We query a relational database using standardized SQL. The result of a query is a two dimensional table; rows and columns.
I really like the well structure of a rdms (i honestly never worked professionally with other db systems). But the query language or more exactly the result set sql produces is quite a limitation affecting performance in general.
Let's create a simple example: Customer - Order (1 - n)
I want to query all customers starting with letter "A" having an order this year and display each with all his/her orders.
I have two options to query this data.
Option 1
Load data with a single query with a join between both tables.
Downside: The result which is transferred to the client, contains duplicated customer data which represents an overhead.
Option 2
Query the customers and start a second query to load their orders.
Downsides: 2 queries which result in twice the network latency, the where in term of the second query can potentially be very big, which could lead to query length limitation violation, performance is not optimal because both queries peform a join/filtering to/of orders
There would be of course an option three where we start query with the orders table.
So generally there exists the problem that we have to estimate based on the specific situation what the better trade is. Single query with data overhead or multiple queries with worse execution time. Both strategies can be bad in complex situations where a lot of data in well normalized form has to be queries.
So ideally SQL would be able to specify the result of a query in form of an object structure. Imagine the result of the query would be structured as xml or json instead of a table. If you ever worked with an ORM like EntityFramework you maybe know the "Include" command. With support of an "include" like command in sql and returning the result not as join but structured like an object, world would be a better place. Another scenario would be an include like query but without duplicates. So basically two tables in one result. To visualize it results could look like:
{
{ customer 1 { order 1 order 2} }
{ customer 2 { order 3 order 4} }
} or
{
{ customer1, customer2 }
{ order1, order2, order3, order4 }
}
MS SQL Server has a feature "Multiple Result Sets" which i think comes quite close. But it is not part of Standard SQL. Also i am unsure about ORM Mappers really using such feature. And i assume it is still two queries executed (but one client to server request). Instead of something like "select customers include orders From customers join orders where customers starts with 'A' and orders..."
Do you generally face the same problem? How do you solve it if so? Do you know a database query language which can do that maybe even with existing ORM Mapper supporting that (probably not)? I have no real working experience with other database systems, but i don't think that all the new database systems address this problem? (but other problems of course) What is interesting is that in graph databases joins are basically free as far as i understand.
I think you can alter your application workflow to solve this issue.
New application workflow:
Query the Customer table which customer start with a letter 'A'. Send the result to client for display.

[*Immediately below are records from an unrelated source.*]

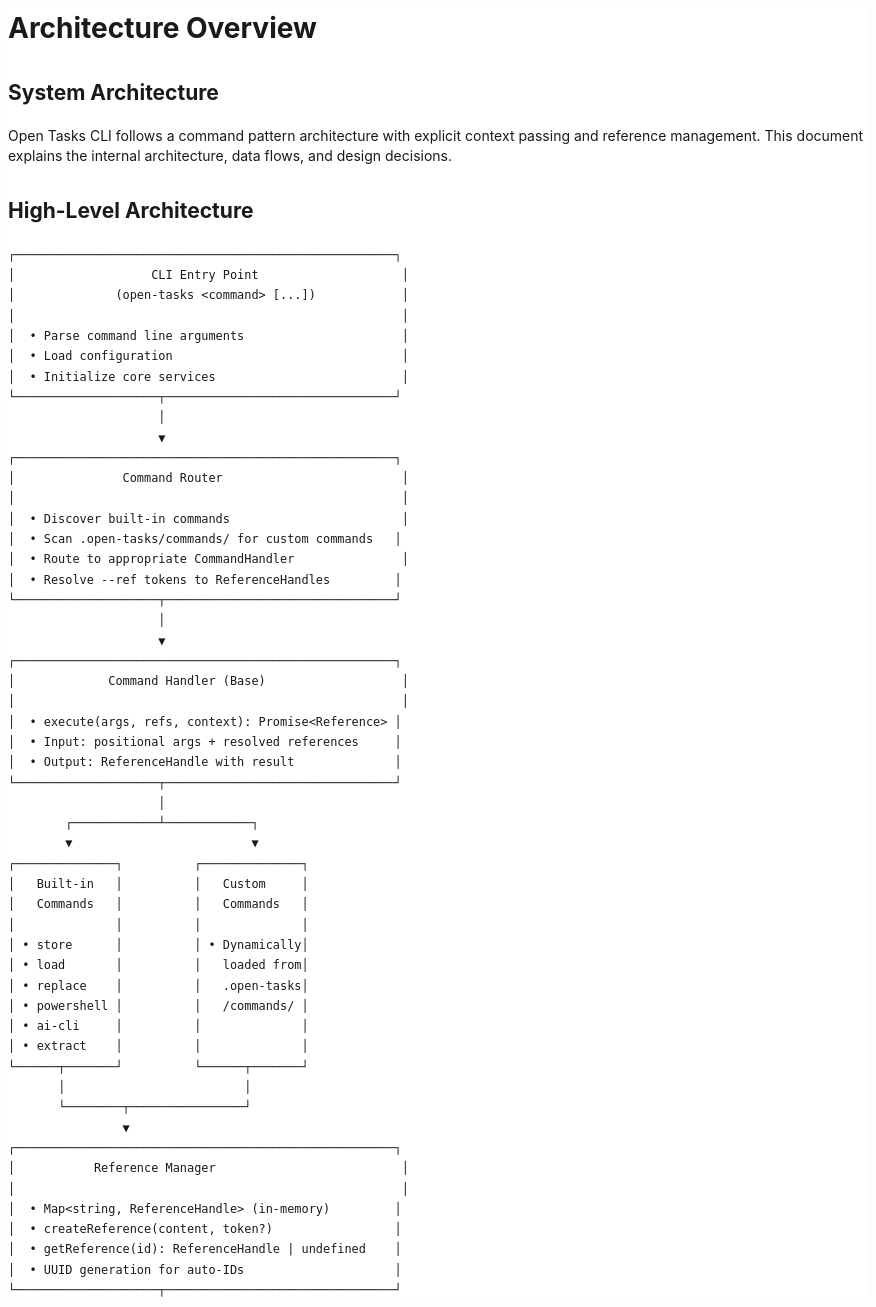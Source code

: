 # Architecture Overview

## System Architecture

Open Tasks CLI follows a command pattern architecture with explicit context passing and reference management. This document explains the internal architecture, data flows, and design decisions.

## High-Level Architecture

```
┌─────────────────────────────────────────────────────┐
│                   CLI Entry Point                    │
│              (open-tasks <command> [...])            │
│                                                      │
│  • Parse command line arguments                      │
│  • Load configuration                                │
│  • Initialize core services                          │
└────────────────────┬────────────────────────────────┘
                     │
                     ▼
┌─────────────────────────────────────────────────────┐
│               Command Router                         │
│                                                      │
│  • Discover built-in commands                        │
│  • Scan .open-tasks/commands/ for custom commands   │
│  • Route to appropriate CommandHandler               │
│  • Resolve --ref tokens to ReferenceHandles         │
└────────────────────┬────────────────────────────────┘
                     │
                     ▼
┌─────────────────────────────────────────────────────┐
│             Command Handler (Base)                   │
│                                                      │
│  • execute(args, refs, context): Promise<Reference> │
│  • Input: positional args + resolved references     │
│  • Output: ReferenceHandle with result              │
└────────────────────┬────────────────────────────────┘
                     │
        ┌────────────┴────────────┐
        ▼                         ▼
┌──────────────┐          ┌──────────────┐
│   Built-in   │          │   Custom     │
│   Commands   │          │   Commands   │
│              │          │              │
│ • store      │          │ • Dynamically│
│ • load       │          │   loaded from│
│ • replace    │          │   .open-tasks│
│ • powershell │          │   /commands/ │
│ • ai-cli     │          │              │
│ • extract    │          │              │
└──────┬───────┘          └──────┬───────┘
       │                         │
       └────────┬────────────────┘
                ▼
┌─────────────────────────────────────────────────────┐
│           Reference Manager                          │
│                                                      │
│  • Map<string, ReferenceHandle> (in-memory)         │
│  • createReference(content, token?)                 │
│  • getReference(id): ReferenceHandle | undefined    │
│  • UUID generation for auto-IDs                     │
└────────────────────┬────────────────────────────────┘
```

User select a customer from client and send back the customer id to server
Query the Order table by the customer id and send the result to client for display.
There is a possibility to return json on some SQL-Server. If you have a table A relate to table B and every entry on table point to maximum one entry at table A then you can reduce overload on traffic as you described. On example could be an address and their contacts.
SELECT * FROM Address
JOIN Contact ON Address.AddressId = Contact.AddressId
FOR JSON AUTO
The SQL return result would be smaller:
"AddressId": "3396B2F8",
"Contact": [{
"ContactId": "05E41746",
... some other information
}, {
"ContactId": "025417A5",
... some other information
}, {
"ContactId": "15E417D5",
... some other information
}
}
]
But actually, I don't know any ORM which process JSON for traffic reduction.
If you had some contacts for different addresses it could be counterproductive.
Don’t forget that JSON also has some overhand and it need to be serialized and deserialized
The optimum for traffic reduction would be if the SQL-Server split the joined result in Multiple Result Sets and the client respectively the Object-Relational-Mapper map them together. I’m would be interested if you find a solution for your problem.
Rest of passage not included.